Generally speaking, genetic testing implies direct examination of the DNA (or the associated RNA or protein) of a gene related with a specific disorder. Overall, the testing is usually done to confirm a diagnosis of a particular disease, or to foresee the occurrence of a genetic disorder for which symptoms haven’t even showed up.
Types of Genetic Testing
There are more than a thousand different genetic tests, which are currently in use. With the advancing of genetics and genome technologies more and more new genetic tests are being developed. The main types of molecular techniques used for genetic testing include:
- Molecular genetic tests (more popular a s “gene tests”) aim to identify variations or other mutations within the DNA of single genes or other related short lengths DNA regions. The identified alterations of the genetic material might be associated with a particular genetic disorder.
- The focus of chromosomal genetic tests is the analysis of large genetic changes concerning long lengths of DNA or even whole chromosomes. This includes insertions, deletions, duplication of chromosome sequences and detection of extra copy of a chromosome.
- Biochemical genetic tests examine the levels of expression (protein production) or changes in the activity of proteins.
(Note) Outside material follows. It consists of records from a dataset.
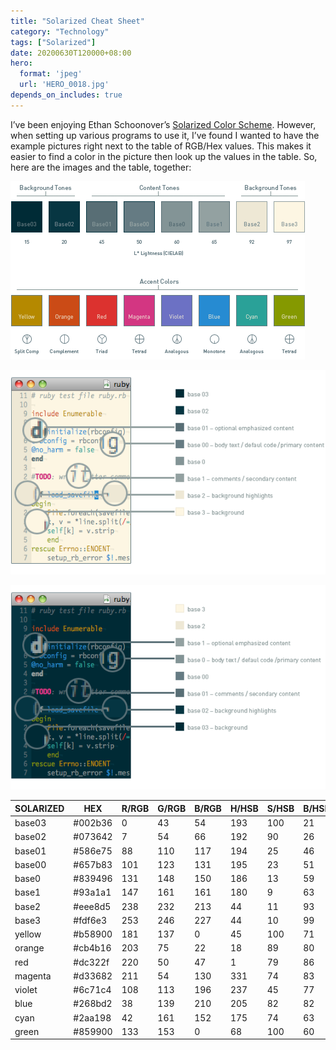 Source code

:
```yaml
---
title: "Solarized Cheat Sheet"
category: "Technology"
tags: ["Solarized"]
date: 20200630T120000+08:00
hero:
  format: 'jpeg'
  url: 'HERO_0018.jpg'
depends_on_includes: true
---
```

I’ve been enjoying Ethan Schoonover’s [Solarized Color Scheme](http://ethanschoonover.com/solarized). However, when setting up various programs to use it, I’ve found I wanted to have the example pictures right next to the table of RGB/Hex values. This makes it easier to find a color in the picture then look up the values in the table. So, here are the images and the table, together:

![](/assets/images/posts/solarized/solarized-palette.png)

![](/assets/images/posts/solarized/solarized-values-light.png)

![](/assets/images/posts/solarized/solarized-values-dark.png)

|SOLARIZED|HEX|R/RGB|G/RGB|B/RGB|H/HSB|S/HSB|B/HSB|L/L*A*B|A/L*A*B|B/L*A*B|16/8|TERMCOL|XTERM/HEX|XTERM/HEX|
|--- |--- |--- |--- |--- |--- |--- |--- |--- |--- |--- |--- |--- |--- |--- |
|base03|#002b36|0|43|54|193|100|21|15|-12|-12|8/4|brblack|234|#1c1c1c|
|base02|#073642|7|54|66|192|90|26|20|-12|-12|0/4|black|235|#262626|
|base01|#586e75|88|110|117|194|25|46|45|-07|-07|10/7|brgreen|240|#585858|
|base00|#657b83|101|123|131|195|23|51|50|-07|-07|11/7|bryellow|241|#626262|
|base0|#839496|131|148|150|186|13|59|60|-06|-03|12/6|brblue|244|#808080|
|base1|#93a1a1|147|161|161|180|9|63|65|-05|-02|14/4|brcyan|245|#8a8a8a|
|base2|#eee8d5|238|232|213|44|11|93|92|-00|10|7/7|white|254|#e4e4e4|
|base3|#fdf6e3|253|246|227|44|10|99|97|00|10|15/7|brwhite|230|#ffffd7|
|yellow|#b58900|181|137|0|45|100|71|60|10|65|3/3|yellow|136|#af8700|
|orange|#cb4b16|203|75|22|18|89|80|50|50|55|9/3|brred|166|#d75f00|
|red|#dc322f|220|50|47|1|79|86|50|65|45|1/1|red|160|#d70000|
|magenta|#d33682|211|54|130|331|74|83|50|65|-05|5/5|magenta|125|#af005f|
|violet|#6c71c4|108|113|196|237|45|77|50|15|-45|13/5|brmagenta|61|#5f5faf|
|blue|#268bd2|38|139|210|205|82|82|55|-10|-45|4/4|blue|33|#0087ff|
|cyan|#2aa198|42|161|152|175|74|63|60|-35|-05|6/6|cyan|37|#00afaf|
|green|#859900|133|153|0|68|100|60|60|-20|65|2/2|green|64|#5f8700|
Any detected changes could suggest possible changes in the corresponding DNA , which can result in a genetic disorder.
Genetic Testing Applications
Apart from the above types based on what biological object are analyzed, there is another differentiation of the genetic testing types, based on their objectives, like:
- Predictive testing: Predictive (or presymptomatic) genetic testing is used to identify mutations in genes associated with disorders that might appear late after birth. These tests are highly recommended in case that the person does not show any features of the disorder, but have a family member with the genetic disorder. This type of genetic testing can identify genetic alterations that increase the chances of developing of specific disorders like certain types of cancer. Predictive testing can identify person will a genetic disorder, before any symptoms of the disorder to appear – an example is the testing for hemochromatosis, which is an iron overload disorder.
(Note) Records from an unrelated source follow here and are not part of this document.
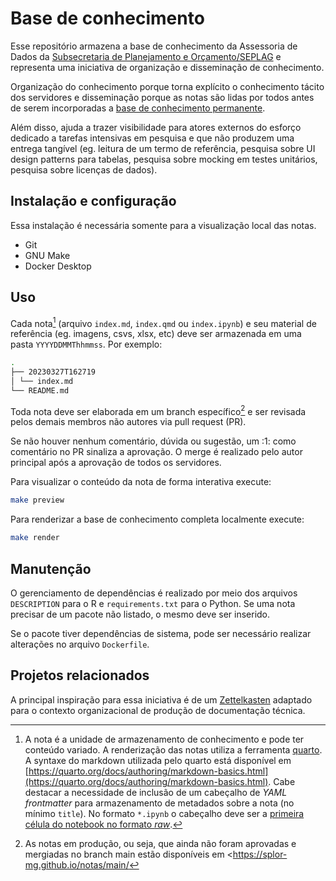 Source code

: # Base de conhecimento

Esse repositório armazena a base de conhecimento da Assessoria de Dados da [Subsecretaria de Planejamento e Orçamento/SEPLAG](https://www.mg.gov.br/planejamento/pagina/geral/quem-e-quem#subsecretaria-de-planejamento-e-orcamento) e representa uma iniciativa de organização e disseminação de conhecimento.

Organização do conhecimento porque torna explícito o conhecimento tácito dos servidores e disseminação porque as notas são lidas por todos antes de serem incorporadas a [base de conhecimento permanente](https://splor-mg.github.io/notas/main).

Além disso, ajuda a trazer visibilidade para atores externos do esforço dedicado a tarefas intensivas em pesquisa e que não produzem uma entrega tangível (eg. leitura de um termo de referência, pesquisa sobre UI design patterns para tabelas, pesquisa sobre mocking em testes unitários, pesquisa sobre licenças de dados).

## Instalação e configuração

Essa instalação é necessária somente para a visualização local das notas.

- Git
- GNU Make
- Docker Desktop

## Uso

Cada nota[^20230411T151431] (arquivo `index.md`, `index.qmd` ou `index.ipynb`) e seu material de referência (eg. imagens, csvs, xlsx, etc) deve ser armazenada em uma pasta `YYYYDDMMThhmmss`. Por exemplo:

[^20230411T151431]: A nota é a unidade de armazenamento de conhecimento e pode ter conteúdo variado. A renderização das notas utiliza a ferramenta [quarto](https://quarto.org/). A syntaxe do markdown utilizada pelo quarto está disponível em [https://quarto.org/docs/authoring/markdown-basics.html](https://quarto.org/docs/authoring/markdown-basics.html). Cabe destacar a necessidade de inclusão de um cabeçalho de _YAML frontmatter_ para armazenamento de metadados sobre a nota (no mínimo `title`). No formato `*.ipynb` o cabeçalho deve ser a [primeira célula do notebook no formato _raw_](https://quarto.org/docs/tools/jupyter-lab.html#yaml-front-matter).

```bash
.
├── 20230327T162719
│ └── index.md
└── README.md
```

Toda nota deve ser elaborada em um branch específico[^20230411T153215] e ser revisada pelos demais membros não autores via pull request (PR). 

[^20230411T153215]: As notas em produção, ou seja, que ainda não foram aprovadas e mergiadas no branch main estão disponíveis em <https://splor-mg.github.io/notas/main/<branch>

Se não houver nenhum comentário, dúvida ou sugestão, um :1: como comentário no PR sinaliza a aprovação. O merge é realizado pelo autor principal após a aprovação de todos os servidores. 

Para visualizar o conteúdo da nota de forma interativa execute:

```bash
make preview
```

Para renderizar a base de conhecimento completa localmente execute:

```bash
make render
```

## Manutenção

O gerenciamento de dependências é realizado por meio dos arquivos `DESCRIPTION` para o R e `requirements.txt` para o Python. 
Se uma nota precisar de um pacote não listado, o mesmo deve ser inserido.

Se o pacote tiver dependências de sistema, pode ser necessário realizar alterações no arquivo `Dockerfile`.

## Projetos relacionados

A principal inspiração para essa iniciativa é de um [Zettelkasten](https://zettelkasten.de/posts/overview/) adaptado para o contexto organizacional de produção de documentação técnica.
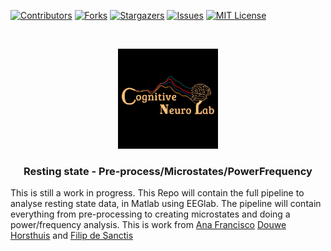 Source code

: [![Contributors][contributors-shield]][contributors-url]
[![Forks][forks-shield]][forks-url]
[![Stargazers][stars-shield]][stars-url]
[![Issues][issues-shield]][issues-url]
[![MIT License][license-shield]][license-url]




<br />
<p align="center">
  <a href="https://github.com/DouweHorsthuis/resting-state-analysis-pipeline-microstates-frequency/">
    <img src="images/logo.jpeg" alt="Logo" width="160" height="160">
  </a> 

<h3 align="center">Resting state - Pre-process/Microstates/PowerFrequency</h1>

This is still a work in progress. This Repo will contain the full pipeline to analyse resting state data, in Matlab using EEGlab. The pipeline will contain everything from pre-processing to creating microstates and doing a power/frequency analysis. This is work from [Ana Francisco](https://github.com/anafrancisco) [Douwe Horsthuis](https://github.com/DouweHorsthuis) and [Filip de Sanctis](https://github.com/pdesanctis) 


<!--
**Table of Contents**
  
1. [About the project](#about-the-project)
    - [Built With](#built-with)
2. [Getting started](#getting-started)
    - [Prerequisites](#prerequisites)  
    - [Installation](#installation)  
3. [Roadmap](#roadmap)
3. [Contributing](#contributing)
3. [License](#license)
3. [Contact](#contact)
3. [Acknowledgement](#acknowledgement)
3. [Usage](#usage)



## About The Project

[![Product Name Screen Shot][product-screenshot]](https://example.com)




### Built With

* []()
* []()
* []()




## Getting Started

To get a local copy up and running follow these simple steps.

### Prerequisites

This is an example of how to list things you need to use the software and how to install them.
* npm
  ```sh
  npm install npm@latest -g
  ```

### Installation

1. Clone the resting-state-analysis-pipeline-microstates-frequency
   ```sh
   git clone https://github.com/DouweHorsthuis/resting-state-analysis-pipeline-microstates-frequency/.git
   ```
2. Install NPM packages
   ```sh
   npm install
   ```



## Usage

Use this space to show useful examples of how a project can be used. Additional screenshots, code examples and demos work well in this space. You may also link to more resources.

_For more examples, please refer to the [Documentation](https://example.com)_



## Roadmap

See the [open issues](https://github.com/DouweHorsthuis/resting-state-analysis-pipeline-microstates-frequency/issues) for a list of proposed features (and known issues).


## Contributing

Contributions are what make the open source community such an amazing place to be learn, inspire, and create. Any contributions you make are **greatly appreciated**.

1. Fork the Project
2. Create your Feature Branch (`git checkout -b feature/AmazingFeature`)
3. Commit your Changes (`git commit -m 'Add some AmazingFeature'`)
4. Push to the Branch (`git push origin feature/AmazingFeature`)
5. Open a Pull Request



## License

Distributed under the MIT License. See `LICENSE` for more information.



## Contact

Your Name - [@douwejhorsthuis](https://twitter.com/douwejhorsthuis) - douwehorsthuis@gmail.com

Project Link: [https://github.com/DouweHorsthuis/resting-state-analysis-pipeline-microstates-frequency/](https://github.com/DouweHorsthuis/resting-state-analysis-pipeline-microstates-frequency/)




## Acknowledgements

* []()
* []()
* []()



-->

[contributors-shield]: https://img.shields.io/github/contributors/DouweHorsthuis/resting-state-analysis-pipeline-microstates-frequency.svg?style=for-the-badge
[contributors-url]: https://github.com/DouweHorsthuis/resting-state-analysis-pipeline-microstates-frequency/graphs/contributors
[forks-shield]: https://img.shields.io/github/forks/DouweHorsthuis/resting-state-analysis-pipeline-microstates-frequency.svg?style=for-the-badge
[forks-url]: https://github.com/DouweHorsthuis/resting-state-analysis-pipeline-microstates-frequency/network/members
[stars-shield]: https://img.shields.io/github/stars/DouweHorsthuis/resting-state-analysis-pipeline-microstates-frequency.svg?style=for-the-badge
[stars-url]: https://github.com/DouweHorsthuis/resting-state-analysis-pipeline-microstates-frequency/stargazers
[issues-shield]: https://img.shields.io/github/issues/DouweHorsthuis/resting-state-analysis-pipeline-microstates-frequency.svg?style=for-the-badge
[issues-url]: https://github.com/DouweHorsthuis/resting-state-analysis-pipeline-microstates-frequency/issues
[license-shield]: https://img.shields.io/github/license/DouweHorsthuis/resting-state-analysis-pipeline-microstates-frequency.svg?style=for-the-badge
[license-url]: https://github.com/DouweHorsthuis/resting-state-analysis-pipeline-microstates-frequency/blob/master/LICENSE.txt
- Diagnostic testing – this type of genetic identify specific genetic (or chromosomal) condition. Sometimes it is required to confirm a diagnosis which was assigned based on particular symptoms and then the diagnostic testing comes in place. This type of testing can be performed at any time, when it is necessary, during a person’s life. However, currently there are no diagnostic tests for all genes and genetic conditions.
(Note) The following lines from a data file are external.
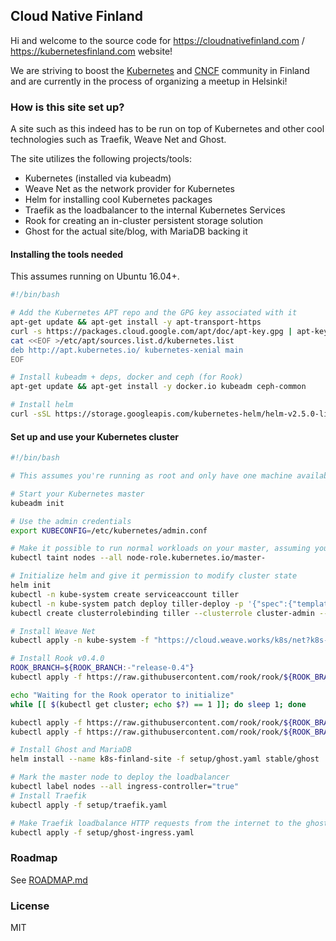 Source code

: ## Cloud Native Finland

Hi and welcome to the source code for https://cloudnativefinland.com / https://kubernetesfinland.com website!

We are striving to boost the [Kubernetes](https://kubernetes.io) and [CNCF](https://cncf.io) community in Finland
and are currently in the process of organizing a meetup in Helsinki!

### How is this site set up?

A site such as this indeed has to be run on top of Kubernetes and other cool technologies such as Traefik, Weave Net
and Ghost.

The site utilizes the following projects/tools:
 - Kubernetes (installed via kubeadm)
 - Weave Net as the network provider for Kubernetes
 - Helm for installing cool Kubernetes packages
 - Traefik as the loadbalancer to the internal Kubernetes Services
 - Rook for creating an in-cluster persistent storage solution
 - Ghost for the actual site/blog, with MariaDB backing it

#### Installing the tools needed

This assumes running on Ubuntu 16.04+.

```bash
#!/bin/bash

# Add the Kubernetes APT repo and the GPG key associated with it
apt-get update && apt-get install -y apt-transport-https
curl -s https://packages.cloud.google.com/apt/doc/apt-key.gpg | apt-key add -
cat <<EOF >/etc/apt/sources.list.d/kubernetes.list
deb http://apt.kubernetes.io/ kubernetes-xenial main
EOF

# Install kubeadm + deps, docker and ceph (for Rook)
apt-get update && apt-get install -y docker.io kubeadm ceph-common

# Install helm
curl -sSL https://storage.googleapis.com/kubernetes-helm/helm-v2.5.0-linux-amd64.tar.gz | tar -xz -C /usr/local/bin linux-amd64/helm --strip-components=1
```

#### Set up and use your Kubernetes cluster

```bash
#!/bin/bash

# This assumes you're running as root and only have one machine available to run Kubernetes on.

# Start your Kubernetes master
kubeadm init

# Use the admin credentials
export KUBECONFIG=/etc/kubernetes/admin.conf

# Make it possible to run normal workloads on your master, assuming you have only one machine
kubectl taint nodes --all node-role.kubernetes.io/master-

# Initialize helm and give it permission to modify cluster state
helm init
kubectl -n kube-system create serviceaccount tiller
kubectl -n kube-system patch deploy tiller-deploy -p '{"spec":{"template":{"spec":{"serviceAccountName":"tiller"}}}}'
kubectl create clusterrolebinding tiller --clusterrole cluster-admin --serviceaccount kube-system:tiller

# Install Weave Net
kubectl apply -n kube-system -f "https://cloud.weave.works/k8s/net?k8s-version=$(kubectl version | base64 | tr -d '\n')&env.IPALLOC_RANGE=172.30.0.0/16"

# Install Rook v0.4.0
ROOK_BRANCH=${ROOK_BRANCH:-"release-0.4"}
kubectl apply -f https://raw.githubusercontent.com/rook/rook/${ROOK_BRANCH}/demo/kubernetes/rook-operator.yaml

echo "Waiting for the Rook operator to initialize"
while [[ $(kubectl get cluster; echo $?) == 1 ]]; do sleep 1; done

kubectl apply -f https://raw.githubusercontent.com/rook/rook/${ROOK_BRANCH}/demo/kubernetes/rook-cluster.yaml
kubectl apply -f https://raw.githubusercontent.com/rook/rook/${ROOK_BRANCH}/demo/kubernetes/rook-storageclass.yaml

# Install Ghost and MariaDB
helm install --name k8s-finland-site -f setup/ghost.yaml stable/ghost

# Mark the master node to deploy the loadbalancer
kubectl label nodes --all ingress-controller="true"
# Install Traefik
kubectl apply -f setup/traefik.yaml

# Make Traefik loadbalance HTTP requests from the internet to the ghost Services in-cluster
kubectl apply -f setup/ghost-ingress.yaml
```

### Roadmap

See [ROADMAP.md](ROADMAP.md)

### License

MIT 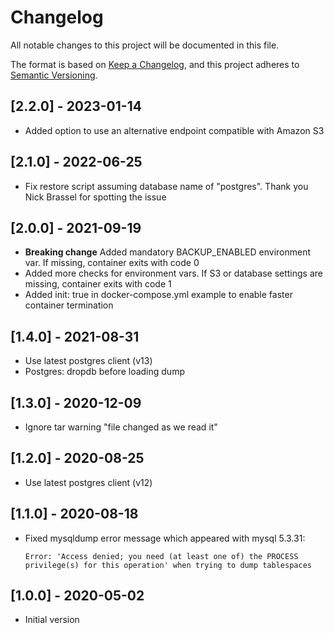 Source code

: # Changelog

All notable changes to this project will be documented in this file.

The format is based on [Keep a Changelog](https://keepachangelog.com/en/1.0.0/),
and this project adheres to [Semantic Versioning](https://semver.org/spec/v2.0.0.html).

## [2.2.0] - 2023-01-14

- Added option to use an alternative endpoint compatible with Amazon S3


## [2.1.0] - 2022-06-25

- Fix restore script assuming database name of "postgres". Thank you Nick Brassel for spotting the issue


## [2.0.0] - 2021-09-19

- **Breaking change** Added mandatory BACKUP_ENABLED environment var. If missing, container exits with code 0
- Added more checks for environment vars. If S3 or database settings are missing, container exits with code 1
- Added init: true in docker-compose.yml example to enable faster container termination


## [1.4.0] - 2021-08-31

- Use latest postgres client (v13)
- Postgres: dropdb before loading dump


## [1.3.0] - 2020-12-09

- Ignore tar warning "file changed as we read it"


## [1.2.0] - 2020-08-25

- Use latest postgres client (v12)


## [1.1.0] - 2020-08-18

- Fixed mysqldump error message which appeared with mysql 5.3.31:
  ```
  Error: 'Access denied; you need (at least one of) the PROCESS privilege(s) for this operation' when trying to dump tablespaces
  ```


## [1.0.0] - 2020-05-02

- Initial version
- Prenatal diagnosis is used to identify gene or chromosome changes in a fetus. Prenatal diagnose is almost mandatory for couples with an elevated risk of having offspring with a genetic disorder, cause by gene mutation or chromosomal aberration. Prenatal testing lessen parents uncertainty and help them decide to abort or not the pregnancy in an early embryonic phase. Unfortunately, the current prenatal diagnostic tests cannot identify all possible birth defects and inherited disorders.
- Newborn screening is applied right after birth and aims to identify genetic disorders, which might be possible to be treated early in life. Nowadays, the newborn screening is a routine testing for all infants in some countries – in USA all new borne babies are tested for certain disorders like phenylketonuria ( if left untreated, cause mental illness) and congenital hypothyroidism (thyroid gland malfunctioning).
- Parental (and genealogy) testing: This type of genetic testing identifies specific regions of DNA (called genetic markers or DNA markers), which are used to identify related individuals, based on the same or similar inheritance patterns of the genetic markers. Each of these markers can be traced back to the parental lines, because we all inherit half of our genetic material from the father, and half from the mother. Thus, based on the lineage of marker, the geneticists can draw the conclusion of relatedness between individuals and further to determine ancestry or ethnic heritage for genealogy reconstruction.
- Forensic testing uses genetic material in order to identify an individual for legal purposes.The aim of the forensic genetic testing is not to detect gene mutations related with disease, but to identify uniquely an individual – a crime or catastrophe victims or a crime suspect.
Genetic testing has both benefits as well as some limitations and possible risks. Before making any the decision it is highly recommended to meet with geneticist or genetic counselor who can explain you in details what is genetic testing and can provide you with expert opinion about the pros and cons of these procedures.